§ **Task prompt**
From the first line of the data below through the line holding "A simple script", output each line exactly and leave the pictures out.
--- Information Enclosed Below ---
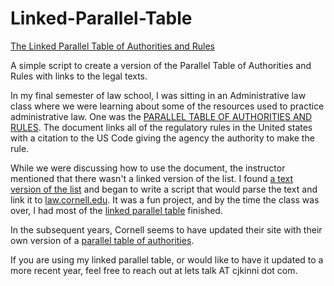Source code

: Linked-Parallel-Table
=====================

[The Linked Parallel Table of Authorities and Rules](http://ckinniburgh.github.io/Linked-Parallel-Table/)

A simple script to create a version of the Parallel Table of Authorities and Rules with links to the legal texts.

In my final semester of law school, I was sitting in an Administrative law class where we were learning about some of the resources used to practice administrative law.  One was the [PARALLEL TABLE OF AUTHORITIES AND RULES](https://www.gpo.gov/help/parallel_table.pdf).  The document links all of the regulatory rules in the United states with a citation to the US Code giving the agency the authority to make the rule.

While we were discussing how to use the document, the instructor mentioned that there wasn't a linked version of the list.  I found [a text version of the list](https://github.com/CJKinni/Linked-Parallel-Table/blob/master/ptoa_2014.txt) and began to write a script that would parse the text and link it to [law.cornell.edu](https://www.law.cornell.edu/).  It was a fun project, and by the time the class was over, I had most of the [linked parallel table](cjkinni.com/Linked-Parallel-Table/) finished.

In the subsequent years, Cornell seems to have updated their site with their own version of a [parallel table of authorities](https://www.law.cornell.edu/ptoa).

If you are using my linked parallel table, or would like to have it updated to a more recent year, feel free to reach out at lets talk AT cjkinni dot com.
--- End of Enclosed Information ---
§ **Exercise result**
Source code

: Linked-Parallel-Table
=====================

[The Linked Parallel Table of Authorities and Rules](http://ckinniburgh.github.io/Linked-Parallel-Table/)

A simple script to create a version of the Parallel Table of Authorities and Rules with links to the legal texts.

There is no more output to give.